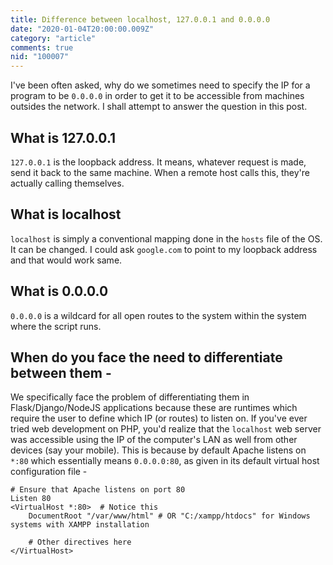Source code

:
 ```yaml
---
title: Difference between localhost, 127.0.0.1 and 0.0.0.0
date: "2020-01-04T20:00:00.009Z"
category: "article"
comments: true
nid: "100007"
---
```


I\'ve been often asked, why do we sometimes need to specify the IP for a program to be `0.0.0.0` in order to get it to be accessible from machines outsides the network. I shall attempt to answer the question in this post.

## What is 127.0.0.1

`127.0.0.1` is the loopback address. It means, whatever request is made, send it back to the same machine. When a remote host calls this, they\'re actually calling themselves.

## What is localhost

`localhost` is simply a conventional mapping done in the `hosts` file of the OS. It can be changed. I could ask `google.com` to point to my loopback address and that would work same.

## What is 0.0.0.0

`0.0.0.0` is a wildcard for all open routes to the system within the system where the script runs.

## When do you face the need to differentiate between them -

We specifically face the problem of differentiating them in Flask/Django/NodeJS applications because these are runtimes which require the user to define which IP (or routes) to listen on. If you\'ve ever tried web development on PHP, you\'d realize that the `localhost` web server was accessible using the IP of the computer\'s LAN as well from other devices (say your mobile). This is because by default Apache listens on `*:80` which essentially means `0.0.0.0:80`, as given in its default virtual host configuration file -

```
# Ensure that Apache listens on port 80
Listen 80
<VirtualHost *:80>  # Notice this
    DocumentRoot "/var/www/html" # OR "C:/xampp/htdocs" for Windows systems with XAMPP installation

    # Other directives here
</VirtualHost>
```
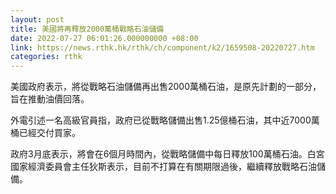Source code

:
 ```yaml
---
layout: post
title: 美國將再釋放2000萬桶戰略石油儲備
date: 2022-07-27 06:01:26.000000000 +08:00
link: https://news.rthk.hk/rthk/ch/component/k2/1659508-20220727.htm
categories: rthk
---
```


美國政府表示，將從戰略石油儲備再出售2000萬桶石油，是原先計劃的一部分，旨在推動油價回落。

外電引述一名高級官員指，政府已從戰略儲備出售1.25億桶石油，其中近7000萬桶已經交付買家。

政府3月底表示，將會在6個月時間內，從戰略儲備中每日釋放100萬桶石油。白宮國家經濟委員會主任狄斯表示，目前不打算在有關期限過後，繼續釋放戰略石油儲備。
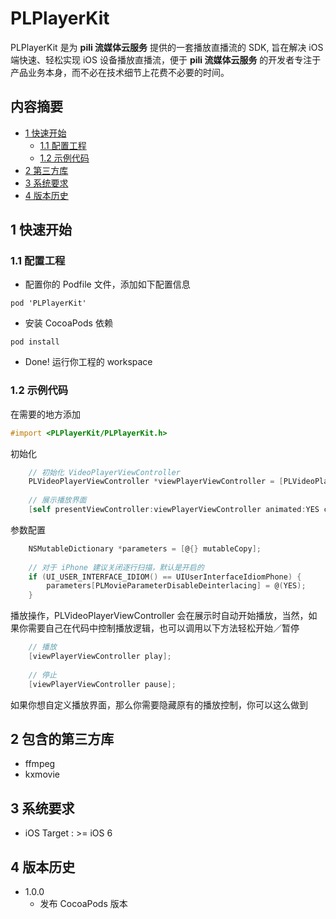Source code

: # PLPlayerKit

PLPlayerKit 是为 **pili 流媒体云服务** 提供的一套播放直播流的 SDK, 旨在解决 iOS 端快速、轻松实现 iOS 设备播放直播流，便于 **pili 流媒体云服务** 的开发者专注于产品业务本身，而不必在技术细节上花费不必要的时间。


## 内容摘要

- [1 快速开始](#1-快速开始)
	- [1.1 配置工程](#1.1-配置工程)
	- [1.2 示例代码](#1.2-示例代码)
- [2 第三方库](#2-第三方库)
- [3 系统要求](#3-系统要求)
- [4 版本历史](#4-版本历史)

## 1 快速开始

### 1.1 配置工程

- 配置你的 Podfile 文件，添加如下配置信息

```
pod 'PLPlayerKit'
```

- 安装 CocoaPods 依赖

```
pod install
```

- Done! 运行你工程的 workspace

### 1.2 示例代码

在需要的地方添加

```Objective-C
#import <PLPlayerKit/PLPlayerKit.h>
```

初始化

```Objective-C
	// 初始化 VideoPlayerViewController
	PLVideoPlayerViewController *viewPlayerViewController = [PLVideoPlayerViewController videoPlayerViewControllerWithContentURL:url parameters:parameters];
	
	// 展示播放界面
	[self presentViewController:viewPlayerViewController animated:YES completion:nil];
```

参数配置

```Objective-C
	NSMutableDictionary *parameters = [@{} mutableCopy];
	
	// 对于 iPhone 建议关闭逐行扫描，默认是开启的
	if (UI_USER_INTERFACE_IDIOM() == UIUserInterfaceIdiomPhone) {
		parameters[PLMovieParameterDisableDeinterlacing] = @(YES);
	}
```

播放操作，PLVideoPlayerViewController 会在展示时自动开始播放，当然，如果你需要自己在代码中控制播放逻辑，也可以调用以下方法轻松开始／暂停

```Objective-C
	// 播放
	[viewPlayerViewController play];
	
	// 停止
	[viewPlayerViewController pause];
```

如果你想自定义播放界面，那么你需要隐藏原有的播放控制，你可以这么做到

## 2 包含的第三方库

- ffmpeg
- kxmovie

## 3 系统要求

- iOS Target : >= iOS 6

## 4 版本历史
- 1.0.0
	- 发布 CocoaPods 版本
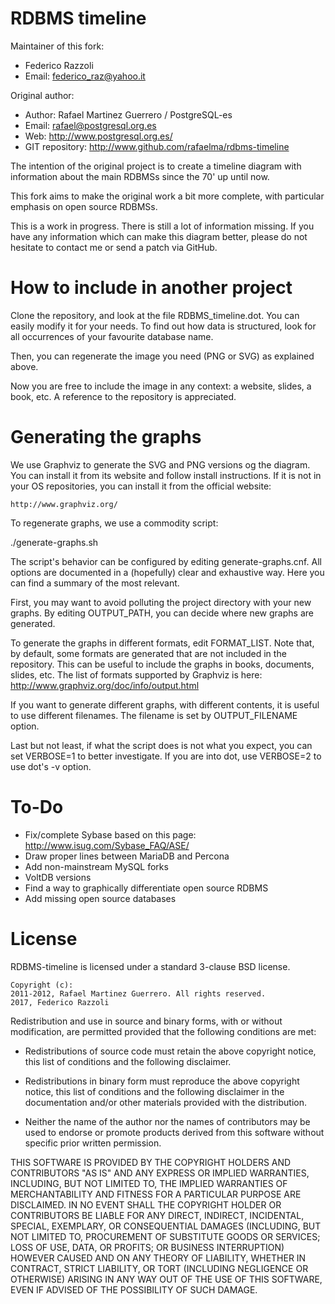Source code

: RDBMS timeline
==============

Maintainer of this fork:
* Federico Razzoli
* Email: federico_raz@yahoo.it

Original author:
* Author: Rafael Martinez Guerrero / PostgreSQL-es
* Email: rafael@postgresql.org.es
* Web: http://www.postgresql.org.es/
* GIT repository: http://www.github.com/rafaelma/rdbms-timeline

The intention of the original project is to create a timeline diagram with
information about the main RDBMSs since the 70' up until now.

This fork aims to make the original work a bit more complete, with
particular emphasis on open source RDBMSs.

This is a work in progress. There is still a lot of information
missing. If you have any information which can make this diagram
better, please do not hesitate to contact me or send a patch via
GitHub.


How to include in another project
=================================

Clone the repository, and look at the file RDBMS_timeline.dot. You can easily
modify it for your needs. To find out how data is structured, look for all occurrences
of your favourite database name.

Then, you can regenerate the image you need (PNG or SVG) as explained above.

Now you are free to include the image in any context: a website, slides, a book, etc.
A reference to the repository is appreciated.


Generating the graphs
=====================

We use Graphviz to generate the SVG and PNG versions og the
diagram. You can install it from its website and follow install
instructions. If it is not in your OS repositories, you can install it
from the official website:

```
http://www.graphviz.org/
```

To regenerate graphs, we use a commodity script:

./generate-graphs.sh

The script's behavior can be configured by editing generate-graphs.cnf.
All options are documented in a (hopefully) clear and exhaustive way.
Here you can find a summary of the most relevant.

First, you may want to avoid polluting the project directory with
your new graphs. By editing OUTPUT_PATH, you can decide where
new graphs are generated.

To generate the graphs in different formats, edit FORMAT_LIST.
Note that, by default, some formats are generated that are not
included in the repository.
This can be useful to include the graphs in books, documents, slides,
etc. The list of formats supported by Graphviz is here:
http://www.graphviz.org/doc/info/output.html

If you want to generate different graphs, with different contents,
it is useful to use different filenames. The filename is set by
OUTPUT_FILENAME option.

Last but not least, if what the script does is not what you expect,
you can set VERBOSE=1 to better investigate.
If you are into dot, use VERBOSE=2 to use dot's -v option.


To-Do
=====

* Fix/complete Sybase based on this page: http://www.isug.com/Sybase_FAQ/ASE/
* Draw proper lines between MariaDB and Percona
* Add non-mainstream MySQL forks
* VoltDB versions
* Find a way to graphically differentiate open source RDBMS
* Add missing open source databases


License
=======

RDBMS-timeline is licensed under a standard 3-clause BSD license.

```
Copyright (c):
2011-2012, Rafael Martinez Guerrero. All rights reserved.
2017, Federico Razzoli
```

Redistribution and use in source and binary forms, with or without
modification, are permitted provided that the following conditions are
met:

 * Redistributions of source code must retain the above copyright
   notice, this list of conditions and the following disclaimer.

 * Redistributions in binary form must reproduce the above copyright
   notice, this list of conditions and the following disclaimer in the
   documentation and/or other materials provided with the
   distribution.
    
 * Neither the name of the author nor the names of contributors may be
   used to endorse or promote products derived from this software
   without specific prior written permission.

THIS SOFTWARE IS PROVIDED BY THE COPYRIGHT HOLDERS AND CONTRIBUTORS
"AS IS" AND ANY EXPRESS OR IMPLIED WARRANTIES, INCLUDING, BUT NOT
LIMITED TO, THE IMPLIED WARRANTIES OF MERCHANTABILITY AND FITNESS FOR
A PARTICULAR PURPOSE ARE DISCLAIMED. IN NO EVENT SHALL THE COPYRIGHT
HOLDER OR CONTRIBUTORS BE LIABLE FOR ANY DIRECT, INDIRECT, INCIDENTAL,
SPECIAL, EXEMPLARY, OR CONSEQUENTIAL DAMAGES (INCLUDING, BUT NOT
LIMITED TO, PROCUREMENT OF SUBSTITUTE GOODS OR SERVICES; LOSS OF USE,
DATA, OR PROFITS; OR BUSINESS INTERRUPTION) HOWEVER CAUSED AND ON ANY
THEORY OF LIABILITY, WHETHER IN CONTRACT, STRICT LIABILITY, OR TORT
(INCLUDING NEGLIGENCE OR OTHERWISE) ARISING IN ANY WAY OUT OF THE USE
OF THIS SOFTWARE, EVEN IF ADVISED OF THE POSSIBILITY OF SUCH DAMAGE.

---

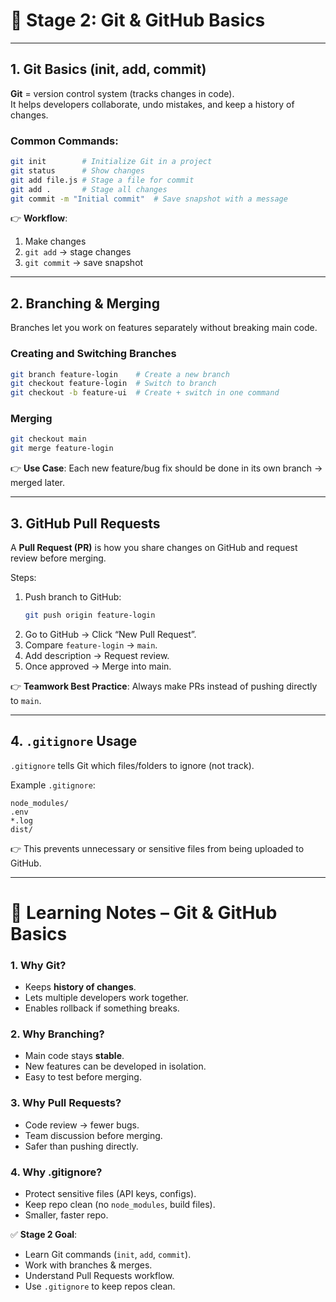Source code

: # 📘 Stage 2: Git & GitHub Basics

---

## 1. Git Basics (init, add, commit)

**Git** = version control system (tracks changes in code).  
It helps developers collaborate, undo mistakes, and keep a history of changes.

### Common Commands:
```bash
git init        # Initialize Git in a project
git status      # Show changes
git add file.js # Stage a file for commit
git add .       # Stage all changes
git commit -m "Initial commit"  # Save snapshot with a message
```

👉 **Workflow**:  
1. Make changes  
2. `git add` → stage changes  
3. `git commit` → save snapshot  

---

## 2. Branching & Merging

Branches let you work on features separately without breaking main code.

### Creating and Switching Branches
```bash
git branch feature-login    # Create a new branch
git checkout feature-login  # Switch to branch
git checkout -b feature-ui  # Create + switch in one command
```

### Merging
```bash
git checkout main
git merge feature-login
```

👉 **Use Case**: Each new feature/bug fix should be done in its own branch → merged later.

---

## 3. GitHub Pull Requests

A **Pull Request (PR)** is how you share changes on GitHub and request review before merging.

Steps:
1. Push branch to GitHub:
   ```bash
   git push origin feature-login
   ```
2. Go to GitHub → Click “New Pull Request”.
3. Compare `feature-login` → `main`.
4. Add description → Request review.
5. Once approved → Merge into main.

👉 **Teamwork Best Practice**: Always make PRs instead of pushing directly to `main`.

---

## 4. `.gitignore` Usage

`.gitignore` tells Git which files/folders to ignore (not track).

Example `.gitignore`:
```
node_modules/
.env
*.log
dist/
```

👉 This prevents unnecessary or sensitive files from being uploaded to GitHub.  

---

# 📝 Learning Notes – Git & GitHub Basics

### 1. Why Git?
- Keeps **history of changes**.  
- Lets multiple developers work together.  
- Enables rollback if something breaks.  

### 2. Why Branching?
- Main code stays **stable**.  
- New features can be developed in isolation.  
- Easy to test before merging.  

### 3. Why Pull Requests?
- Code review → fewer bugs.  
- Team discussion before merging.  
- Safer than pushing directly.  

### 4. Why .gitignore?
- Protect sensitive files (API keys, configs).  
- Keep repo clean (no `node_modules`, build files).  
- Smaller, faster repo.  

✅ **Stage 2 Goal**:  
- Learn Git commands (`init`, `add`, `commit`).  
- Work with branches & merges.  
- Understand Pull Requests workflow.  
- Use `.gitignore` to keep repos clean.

Task details: Return only the lines of the records in which the string "VirtualHost" appears.

Finished task:
<VirtualHost *:80>  # Notice this
</VirtualHost>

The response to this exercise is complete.